American Forests and TAZO Tea teamed up in 2021 and launched the TAZO Tree Corps, a paid, locally-hired workforce that is planting and taking care of trees to help mitigate climate change, address environmental injustice and bring jobs to people of color and those in socioeconomically disadvantaged neighborhoods.
For the launch, TAZO also brought star power by partnering with singer-songwriter SZA, who created a video urging young people to join the TAZO Tree Corps and educating around the urgency to fight for climate justice.
The TAZO Tree Corps pioneers a new model to build and retain a diverse urban forestry workforce and help cities achieve Tree Equity, a vision for all people in every community to receive the benefits that trees provide, regardless of income, race or location. The TAZO Tree Corps launched first in Minneapolis, the San Francisco Bay Area and Detroit. In 2022, it will expand employment opportunities to Richmond, Va., and The Bronx, N.Y. The model has attracted the attention of additional funders, and the Tree Corps model is now being rolled out in additional cities.

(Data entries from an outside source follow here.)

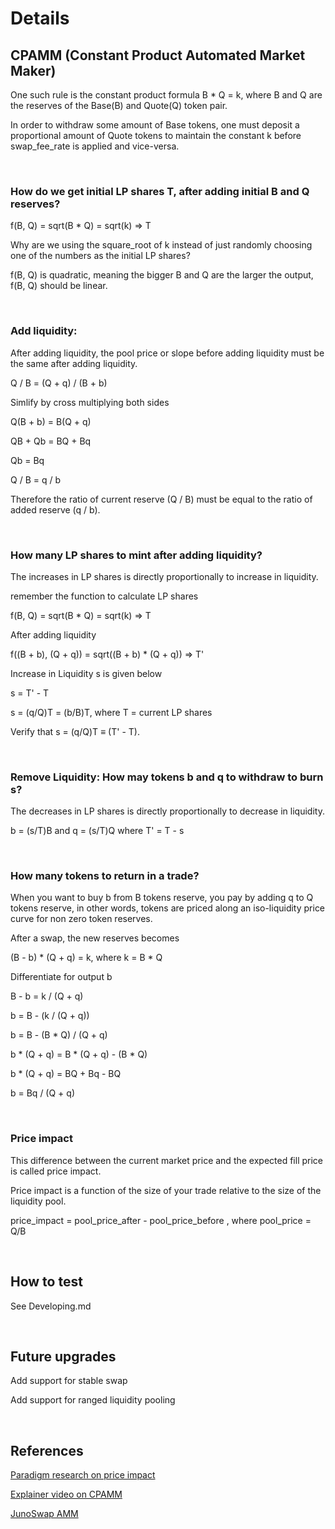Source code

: # Details

## CPAMM (Constant Product Automated Market Maker)

One such rule is the constant product formula B * Q = k, where B and Q are the reserves of the Base(B) and Quote(Q) token pair.

In order to withdraw some amount of Base tokens, one must deposit a proportional amount of Quote tokens to maintain the constant k before swap_fee_rate is applied and vice-versa.

&nbsp;

### How do we get initial LP shares T, after adding initial B and Q reserves?

f(B, Q) = sqrt(B * Q) = sqrt(k) => T

Why are we using the square_root of k 
instead of just randomly choosing one of the numbers as the initial LP shares?

f(B, Q) is quadratic, meaning the bigger B and Q are the larger the output, f(B, Q) should be linear.

&nbsp;

### Add liquidity: 

After adding liquidity, the pool price or slope before adding liquidity must be the same after adding liquidity.

Q / B = (Q + q) / (B + b)

Simlify by cross multiplying both sides

Q(B + b) = B(Q + q)

QB + Qb = BQ + Bq

Qb = Bq

Q / B = q / b

Therefore the ratio of current reserve (Q / B) must be equal to the ratio of added reserve (q / b).

&nbsp;

### How many LP shares to mint after adding liquidity?

The increases in LP shares is directly proportionally to increase in liquidity.

remember the function to calculate LP shares

f(B, Q) = sqrt(B * Q) = sqrt(k) => T

After adding liquidity

f((B + b), (Q + q)) = sqrt((B + b) * (Q + q)) => T'

Increase in Liquidity s is given below

s = T' - T

s = (q/Q)T = (b/B)T, where T = current LP shares

Verify that s = (q/Q)T ≡ (T' - T).

&nbsp;

### Remove Liquidity: How may tokens b and q to withdraw to burn s?

The decreases in LP shares is directly proportionally to decrease in liquidity.

b = (s/T)B and q = (s/T)Q where T' = T - s

&nbsp;

### How many tokens to return in a trade?

When you want to buy b from B tokens reserve, you pay by adding q to Q tokens reserve,
in other words, tokens are priced along an iso-liquidity price curve for non zero token reserves.

After a swap, the new reserves becomes

(B - b) * (Q + q) = k, where k = B * Q

Differentiate for output b

B - b = k / (Q + q)

b = B - (k / (Q + q))

b = B - (B * Q) / (Q + q)

b * (Q + q) = B * (Q + q) - (B * Q)

b * (Q + q) = BQ + Bq - BQ

b = Bq / (Q + q)

&nbsp;

### Price impact

This difference between the current market price and the expected fill price is called price impact.

Price impact is a function of
the size of your trade relative to the size of the liquidity pool.

price_impact = pool_price_after - pool_price_before , where pool_price = Q/B

&nbsp;

## How to test

See Developing.md

&nbsp;

## Future upgrades

Add support for stable swap

Add support for ranged liquidity pooling

&nbsp;

## References

[Paradigm research on price impact](https://research.paradigm.xyz/amm-price-impact#:~:text=One%20such%20rule%20is%20the,the%20constant%20k%20before%20fees)

[Explainer video on CPAMM](https://www.youtube.com/watch?v=QNPyFs8Wybk)

[JunoSwap AMM](https://junoswap.com/)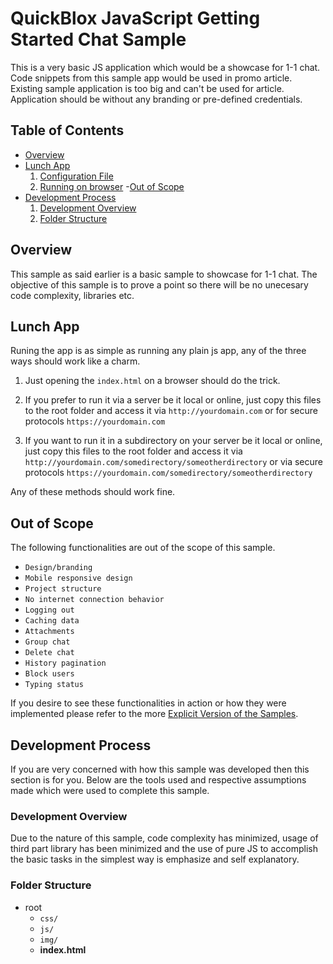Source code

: # QuickBlox JavaScript Getting Started Chat Sample

This is a very basic JS application which would be a showcase for 1-1 chat. Code snippets from this sample app would be used in promo article. Existing sample application is too big and can't be used for article. Application should be without any branding or pre-defined credentials.

## Table of Contents
- [Overview](##overview)
- [Lunch App](##lunch-app)
    1. [Configuration File](###configuration-file)
    2. [Running on browser](###running-on-browser)
-[Out of Scope](##out-of-scope)
- [Development Process](#development-process)
    1. [Development Overview](###development-overview)
    3. [Folder Structure](###folder-structure)

## Overview
This sample as said earlier is a  basic sample to showcase for 1-1 chat. The objective of this sample is to prove a point so there will be no unecesary code complexity, libraries etc.

## Lunch App
Runing the app is as simple as running any plain js app, any of the three ways should work like a charm. 

1.  Just opening the `index.html` on a browser should do the trick. 

2.  If you prefer to run it via a server be it local or online, just copy this files to the root folder and access it via 
`http://yourdomain.com` or for secure protocols `https://yourdomain.com` 

3.  If you want to run it in a subdirectory on your server be it local or online, just copy this files to the root folder and access it via `http://yourdomain.com/somedirectory/someotherdirectory` or via secure protocols `https://yourdomain.com/somedirectory/someotherdirectory`

Any of these methods should work fine.

## Out of Scope
The following functionalities are out of the scope of this sample.

- `Design/branding`
- `Mobile responsive design`
- `Project structure`
- `No internet connection behavior`
- `Logging out`
- `Caching data`
- `Attachments`
- `Group chat`
- `Delete chat`
- `History pagination`
- `Block users`
- `Typing status`

 If you desire to see these functionalities in action or how they were implemented please refer to the more [Explicit Version of the Samples](https://github.com/QuickBlox/quickblox-javascript-sdk-internal/tree/gh-pages/samples).  


## Development Process
If you are very concerned with how this sample was developed then this section is for you. Below are the tools used and respective assumptions made which were used to complete this sample.

### Development Overview
Due to the nature of this sample, code complexity has minimized, usage of third part library has been minimized and the use of pure JS to accomplish the basic tasks in the simplest way is emphasize and self explanatory.

### Folder Structure
- root
    - `css/`
    - `js/`
    - `img/ `
    - **index.html**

“The climate crisis is no longer a future problem — it’s here now, and BIPOC (Black, Indigenous and People of Color) communities are disproportionately at risk,” says Laraine Miller, president of ekaterra Americas, which owns TAZO. “As a brand rooted in challenging the status quo, we believe we have a role to play in fighting for a sustainable and equitable future, which is why TAZO is announcing the first steps of a long-term purpose ambition to fight for climate justice. Climate change is not only an environmental issue, but also a human rights issue, so we’re getting started by focusing on the racial injustices that must be addressed to make meaningful progress within the climate crisis.”

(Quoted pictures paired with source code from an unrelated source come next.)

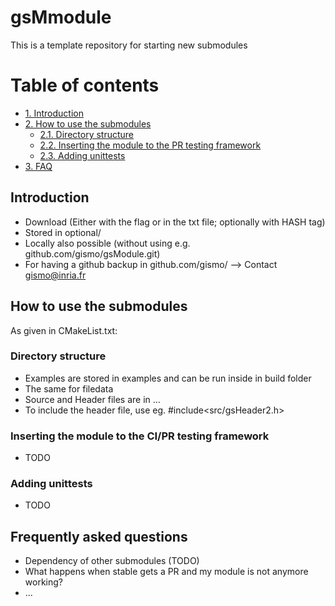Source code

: # gsMmodule
This is a template repository for starting new submodules


# Table of contents
- [1. Introduction](#introduction)
- [2. How to use the submodules](#paragraph1)
    * [2.1. Directory structure](#subparagraph1)
    * [2.2. Inserting the module to the PR testing framework](#subparagraph2)
    * [2.3. Adding unittests](#subparagraph3)  
- [3. FAQ](#faq)

## Introduction <a name="introduction"></a>
- Download (Either with the flag or in the txt file; optionally with HASH tag)
- Stored in optional/
- Locally also possible (without using e.g. github.com/gismo/gsModule.git)
- For having a github backup in github.com/gismo/ --> Contact gismo@inria.fr

## How to use the submodules <a name="paragraph1"></a>
As given in CMakeList.txt:

### Directory structure <a name="subparagraph1"></a>
- Examples are stored in examples and can be run inside in build folder
- The same for filedata
- Source and Header files are in ...
- To include the header file, use eg. #include<src/gsHeader2.h>

### Inserting the module to the CI/PR testing framework <a name="subparagraph2"></a>
- TODO

### Adding unittests <a name="subparagraph3"></a>
- TODO

## Frequently asked questions <a name="faq"></a>
- Dependency of other submodules (TODO)
- What happens when stable gets a PR and my module is not anymore working?
- ...
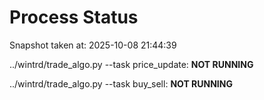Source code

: # Process Status

Snapshot taken at: 2025-10-08 21:44:39

../wintrd/trade_algo.py --task price_update: **NOT RUNNING**

../wintrd/trade_algo.py --task buy_sell: **NOT RUNNING**

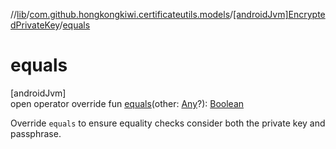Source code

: //[lib](../../../index.md)/[com.github.hongkongkiwi.certificateutils.models](../index.md)/[[androidJvm]EncryptedPrivateKey](index.md)/[equals](equals.md)

# equals

[androidJvm]\
open operator override fun [equals](equals.md)(other: [Any](https://kotlinlang.org/api/latest/jvm/stdlib/kotlin/-any/index.html)?): [Boolean](https://kotlinlang.org/api/latest/jvm/stdlib/kotlin/-boolean/index.html)

Override `equals` to ensure equality checks consider both the private key and passphrase.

Urban forestry has a shortage of skilled workers with thousands of job openings, and the industry is almost entirely white and male. Even with an acute labor shortage, women and people of color are still severely underrepresented in tree care
Under the TAZO Tree Corps model, local workforce partners help recruit applicants from communities that are underrepresented in urban forestry. TAZO Tree Corps fellows receive two weeks of paid urban forestry training, and then transition to full-time employment with The Davey Tree Expert Company. Grassroots partners provide new hires with stipends that help address barriers to retention, including housing, transportation and childcare, to ensure they can have a smooth transition into the workplace.
The TAZO partnership has been key to advancing American Forests’ work in developing new approaches to the urban forestry worker shortage and social injustice.

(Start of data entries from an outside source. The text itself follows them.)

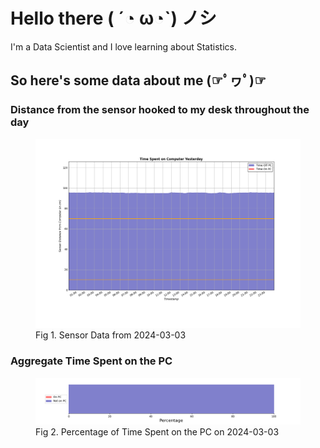 
# Hello there ( ´◔ ω◔`) ノシ

I'm a Data Scientist and I love learning about Statistics.

## So here's some data about me (☞ﾟヮﾟ)☞


### Distance from the sensor hooked to my desk throughout the day
<figure>
  <picture>
    <source media="(prefers-color-scheme: dark)" srcset="Pi/readme/graphs/lineplot/dark-plot-2024-03-03.png">
    <source media="(prefers-color-scheme: light)" srcset="Pi/readme/graphs/lineplot/light-plot-2024-03-03.png">
    <img alt="Shows a black logo in light color mode and a white one in dark color mode." src="Pi/readme/graphs/lineplot/light-plot-2024-03-03.png">
  </picture>
  <figcaption>Fig 1. Sensor Data from 2024-03-03</figcaption>
</figure>



### Aggregate Time Spent on the PC
<figure>
  <picture>
    <source media="(prefers-color-scheme: dark)" srcset="Pi/readme/graphs/barplot/dark-plot-2024-03-03.png">
    <source media="(prefers-color-scheme: light)" srcset="Pi/readme/graphs/barplot/light-plot-2024-03-03.png">
    <img alt="Shows a black logo in light color mode and a white one in dark color mode." src="Pi/readme/graphs/barplot/light-plot-2024-03-03.png">
  </picture>
  <figcaption>Fig 2. Percentage of Time Spent on the PC on 2024-03-03</figcaption>
</figure>
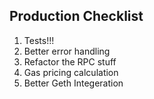 ## Production Checklist

1. Tests!!!
2. Better error handling
3. Refactor the RPC stuff
4. Gas pricing calculation
5. Better Geth Integeration

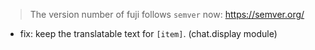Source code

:> The version number of fuji follows `semver` now: https://semver.org/ 
 
- fix: keep the translatable text for `[item]`. (chat.display module)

“The TAZO Tree Corps is helping us turn this work into new economic opportunity for people from disproportionately impacted communities,” said Sarah Sewell, American Forests’ Director of Career Pathways, a program designed to get more people from socioeconomically disadvantaged backgrounds into urban forestry careers. “And thanks to TAZO’s vision and support, we are beginning to replicate this comprehensive approach in cities nationwide, bringing us closer to our vision of achieving Tree Equity.